Вообще Юра не слишком охотно пошел в драмкружок. Одно дело дома у себя выступать, с братом Женей, когда зрителей раз, два – и обчелся: отец, мать, Валя, дочь няни-Паши, баба-Нёня (она была самым нежеланным зрителем, потому что могла в наиболее важном месте встать, уйти на кухню или, того хуже, крикнуть, чтобы они так не скакали по ее дивану); и совсем другое дело – в огромном зале, на настоящей сцене, когда зрителей человек четыреста, если не больше. Юра стеснялся, а кроме того, вовсе не преувеличивал свое актерское дарование.
Записался же он в этот кружок, во-первых, потому, что Коля Ухватов… Нет, если быть до конца откровенным, то, во-первых, потому, что там были Нина Копылова и Ира Каменец, а уж во-вторых, потому что Ухватов, этот заядлый театрал и театроман, так агитировал, так уговаривал… Всех уломал: и Витю, и Андрея, и Юру. Сам Коля тоже не блистал актерским талантом, но без ума любил сцену со всеми ее атрибутами: ярким светом, костюмами, декорациями, занавесом; обожал бесконечные разговоры о пьесах, о ролях – всю эту таинственную сценическую жизнь, которой впоследствии долгие годы руководил из своего начальственного кресла.
Для первого спектакля Людмила Александровна выбрала вышедшую год назад и ставшую очень знаменитой книжку «Как закалялась сталь» и сама сделала инсценировку. Юре досталась небольшая роль петлюровского полковника Черняка, Нине – еще меньшая роль самогонщицы.
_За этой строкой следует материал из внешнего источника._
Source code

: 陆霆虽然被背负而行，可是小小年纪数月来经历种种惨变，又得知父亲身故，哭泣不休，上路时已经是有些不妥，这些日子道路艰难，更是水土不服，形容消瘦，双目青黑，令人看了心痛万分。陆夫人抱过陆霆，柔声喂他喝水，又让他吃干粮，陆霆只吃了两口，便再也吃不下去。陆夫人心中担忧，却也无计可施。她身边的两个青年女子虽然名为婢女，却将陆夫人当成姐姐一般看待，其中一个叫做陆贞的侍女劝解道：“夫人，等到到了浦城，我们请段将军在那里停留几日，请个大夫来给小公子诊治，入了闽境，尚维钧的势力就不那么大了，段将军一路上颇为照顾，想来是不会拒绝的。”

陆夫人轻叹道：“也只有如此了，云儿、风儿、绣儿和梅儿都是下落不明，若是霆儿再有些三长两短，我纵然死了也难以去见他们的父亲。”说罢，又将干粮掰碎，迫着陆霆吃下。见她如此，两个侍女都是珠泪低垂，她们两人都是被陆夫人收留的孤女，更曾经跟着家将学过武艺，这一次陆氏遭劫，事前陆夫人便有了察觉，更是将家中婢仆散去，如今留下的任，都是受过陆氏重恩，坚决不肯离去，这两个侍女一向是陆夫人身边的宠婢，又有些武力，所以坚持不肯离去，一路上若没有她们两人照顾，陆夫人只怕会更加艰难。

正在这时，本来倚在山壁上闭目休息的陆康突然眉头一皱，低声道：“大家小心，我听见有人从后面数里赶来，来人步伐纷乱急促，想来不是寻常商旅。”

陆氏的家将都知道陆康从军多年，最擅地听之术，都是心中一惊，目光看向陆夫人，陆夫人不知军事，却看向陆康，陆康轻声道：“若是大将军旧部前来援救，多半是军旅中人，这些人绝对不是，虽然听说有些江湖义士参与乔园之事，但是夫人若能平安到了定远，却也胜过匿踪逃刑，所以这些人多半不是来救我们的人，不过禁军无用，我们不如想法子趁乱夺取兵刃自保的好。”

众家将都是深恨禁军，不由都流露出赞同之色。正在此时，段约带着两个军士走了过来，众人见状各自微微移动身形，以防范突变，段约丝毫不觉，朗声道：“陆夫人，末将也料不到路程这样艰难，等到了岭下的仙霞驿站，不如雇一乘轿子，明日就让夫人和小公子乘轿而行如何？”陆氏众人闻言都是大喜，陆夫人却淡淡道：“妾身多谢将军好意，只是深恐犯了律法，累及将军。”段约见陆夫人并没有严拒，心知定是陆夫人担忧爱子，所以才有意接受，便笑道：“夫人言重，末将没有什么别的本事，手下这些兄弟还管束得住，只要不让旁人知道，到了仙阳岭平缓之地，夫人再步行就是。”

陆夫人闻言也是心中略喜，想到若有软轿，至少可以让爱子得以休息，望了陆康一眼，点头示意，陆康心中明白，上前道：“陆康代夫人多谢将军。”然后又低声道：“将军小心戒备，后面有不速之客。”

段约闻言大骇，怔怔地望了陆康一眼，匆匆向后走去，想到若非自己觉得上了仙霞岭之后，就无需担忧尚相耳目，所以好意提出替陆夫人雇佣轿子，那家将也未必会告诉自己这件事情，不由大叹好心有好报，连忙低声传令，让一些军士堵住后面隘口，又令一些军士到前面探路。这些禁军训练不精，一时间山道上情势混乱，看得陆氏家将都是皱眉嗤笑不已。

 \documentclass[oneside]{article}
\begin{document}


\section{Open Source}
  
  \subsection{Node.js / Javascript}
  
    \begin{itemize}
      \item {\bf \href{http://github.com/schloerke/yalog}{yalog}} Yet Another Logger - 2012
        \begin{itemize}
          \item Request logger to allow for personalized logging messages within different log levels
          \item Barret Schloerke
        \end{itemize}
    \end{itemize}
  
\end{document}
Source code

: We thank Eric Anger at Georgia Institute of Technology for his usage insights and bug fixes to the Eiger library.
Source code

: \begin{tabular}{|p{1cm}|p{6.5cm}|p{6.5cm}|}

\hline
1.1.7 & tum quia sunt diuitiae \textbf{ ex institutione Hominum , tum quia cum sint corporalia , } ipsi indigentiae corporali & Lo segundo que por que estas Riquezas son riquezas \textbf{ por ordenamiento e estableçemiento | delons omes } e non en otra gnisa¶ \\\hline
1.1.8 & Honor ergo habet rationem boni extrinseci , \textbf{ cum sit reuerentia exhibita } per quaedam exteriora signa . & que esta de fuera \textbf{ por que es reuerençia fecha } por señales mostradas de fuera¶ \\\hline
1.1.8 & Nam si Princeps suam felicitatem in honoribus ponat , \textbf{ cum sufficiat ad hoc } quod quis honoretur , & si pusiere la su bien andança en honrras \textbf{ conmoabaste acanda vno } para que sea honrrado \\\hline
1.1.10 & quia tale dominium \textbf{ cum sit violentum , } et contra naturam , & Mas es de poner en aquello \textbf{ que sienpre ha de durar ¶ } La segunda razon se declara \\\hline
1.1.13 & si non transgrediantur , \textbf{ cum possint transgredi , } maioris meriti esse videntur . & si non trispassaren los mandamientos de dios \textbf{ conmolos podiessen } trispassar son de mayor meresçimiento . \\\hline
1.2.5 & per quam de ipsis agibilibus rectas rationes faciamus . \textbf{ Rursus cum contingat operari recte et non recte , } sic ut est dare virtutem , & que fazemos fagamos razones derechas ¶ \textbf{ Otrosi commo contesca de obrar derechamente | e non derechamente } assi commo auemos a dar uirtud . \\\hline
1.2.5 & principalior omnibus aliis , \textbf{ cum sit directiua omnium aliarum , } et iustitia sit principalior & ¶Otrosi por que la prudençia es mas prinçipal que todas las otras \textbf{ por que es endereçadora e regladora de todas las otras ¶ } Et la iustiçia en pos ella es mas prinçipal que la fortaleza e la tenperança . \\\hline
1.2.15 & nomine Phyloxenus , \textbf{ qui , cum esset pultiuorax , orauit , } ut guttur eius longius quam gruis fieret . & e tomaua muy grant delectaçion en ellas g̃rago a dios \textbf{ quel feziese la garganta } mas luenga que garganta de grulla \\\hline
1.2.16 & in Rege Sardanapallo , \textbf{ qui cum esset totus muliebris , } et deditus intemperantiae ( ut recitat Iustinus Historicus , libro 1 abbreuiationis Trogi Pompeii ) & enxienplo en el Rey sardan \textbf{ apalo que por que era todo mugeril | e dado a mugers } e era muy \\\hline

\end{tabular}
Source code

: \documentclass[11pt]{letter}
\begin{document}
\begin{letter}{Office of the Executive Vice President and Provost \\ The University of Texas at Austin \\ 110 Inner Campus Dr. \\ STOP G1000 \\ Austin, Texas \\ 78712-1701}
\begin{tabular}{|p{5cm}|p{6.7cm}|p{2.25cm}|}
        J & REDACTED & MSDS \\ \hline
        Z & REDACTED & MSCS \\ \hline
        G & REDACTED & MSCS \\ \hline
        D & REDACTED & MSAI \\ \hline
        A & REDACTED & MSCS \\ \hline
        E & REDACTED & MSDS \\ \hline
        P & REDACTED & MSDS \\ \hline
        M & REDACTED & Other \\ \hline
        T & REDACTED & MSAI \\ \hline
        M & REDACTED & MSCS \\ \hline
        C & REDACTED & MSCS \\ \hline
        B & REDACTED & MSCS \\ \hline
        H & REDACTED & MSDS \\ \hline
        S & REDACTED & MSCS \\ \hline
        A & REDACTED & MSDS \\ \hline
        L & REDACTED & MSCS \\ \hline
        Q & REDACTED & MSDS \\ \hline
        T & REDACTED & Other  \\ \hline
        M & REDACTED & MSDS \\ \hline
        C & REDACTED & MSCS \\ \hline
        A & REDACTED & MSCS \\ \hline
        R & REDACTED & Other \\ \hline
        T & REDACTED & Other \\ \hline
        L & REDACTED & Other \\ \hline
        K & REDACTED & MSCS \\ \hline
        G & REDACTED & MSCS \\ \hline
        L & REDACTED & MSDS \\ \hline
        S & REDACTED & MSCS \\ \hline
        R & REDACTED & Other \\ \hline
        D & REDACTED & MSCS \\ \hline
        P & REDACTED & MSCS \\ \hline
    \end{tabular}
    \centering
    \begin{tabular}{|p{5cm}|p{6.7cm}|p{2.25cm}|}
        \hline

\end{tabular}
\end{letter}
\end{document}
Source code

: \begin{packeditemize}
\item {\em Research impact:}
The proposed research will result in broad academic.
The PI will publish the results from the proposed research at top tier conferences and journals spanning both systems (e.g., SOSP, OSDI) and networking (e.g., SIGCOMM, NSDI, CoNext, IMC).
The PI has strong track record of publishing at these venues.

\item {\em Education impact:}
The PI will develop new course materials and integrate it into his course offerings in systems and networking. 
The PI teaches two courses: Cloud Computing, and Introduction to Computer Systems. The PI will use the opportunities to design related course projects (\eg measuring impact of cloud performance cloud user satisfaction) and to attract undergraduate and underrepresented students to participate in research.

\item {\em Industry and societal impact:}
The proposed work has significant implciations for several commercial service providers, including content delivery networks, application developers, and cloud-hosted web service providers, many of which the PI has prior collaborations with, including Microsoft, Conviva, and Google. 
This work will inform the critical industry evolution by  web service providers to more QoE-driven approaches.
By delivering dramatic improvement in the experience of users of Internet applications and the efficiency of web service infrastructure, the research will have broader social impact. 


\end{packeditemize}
Перед сегодняшней репетицией гримировались: Нина раскрасила щеки, брови, губы. Она бы покрасилась куда больше, но Людмила Александровна сказала, что у актеров есть такая поговорка: «Меньше грима, больше мима», вот этому и надо следовать. И Нина со вздохом подчинилась.
Юра, в отличие от Нины, плохо справлялся с гримом, и Людмила Александровна пришла на помощь: подкрасила ему губы, подчернила брови, сделала щегольские усики и навела морщинки на Юрино несколько моложавое для служаки-полковника лицо. После чего он взглянул в зеркало и остался доволен даже больше, чем всегда. В лице появилось нечто демоническое: брови как бы нахмурены, глаза горят немыслимым огнем, яркие губы и усы подчеркивают белизну зубов. Особенно, когда он улыбается – так, словно приготовился чистить их порошком «Одоль» или «Дентоль». Юра только недавно специально отработал перед зеркалом такую улыбку, после того, как Лида Огуркова сказала, что у него красивые зубы.
Но вот в зеркале, куда он с таким удовольствием гляделся, появилось еще одно лицо, и он увидел широковатый нос, серые глаза, казавшиеся еще больше из-за темных разводов под ними, красные-красные губы… Эх, сейчас бы все ушли и они бы остались с Ниной! И еще бы свет погас! Нет, не надо, тогда бы он не видел, какая она красивая… Он никогда не смотрел на Нину через зеркало, и все казалось ему необычным: и то, что она сейчас сзади, а он видит ее лицо целиком, и не только лицо; и то, что глаза ее уставились в зеркало, но получается, что вовсе не в зеркало, а прямо в его глаза; и от всего этого грима или еще отчего-то взгляд у нее совершенно взрослый… и непонятный…
– Красавчик-мужчина, – произнесла она, и Юра внутренне поморщился и отодвинулся от зеркала.
– Молодец, ваше благородие, – сказал, проходя мимо, Коля Прусенко. Он играл еврея-парикмахера Шлёму, единственного из арестантов, которого не только не выпустят из тюрьмы, а наоборот, передадут, несчастного, в руки петлюровской контрразведки…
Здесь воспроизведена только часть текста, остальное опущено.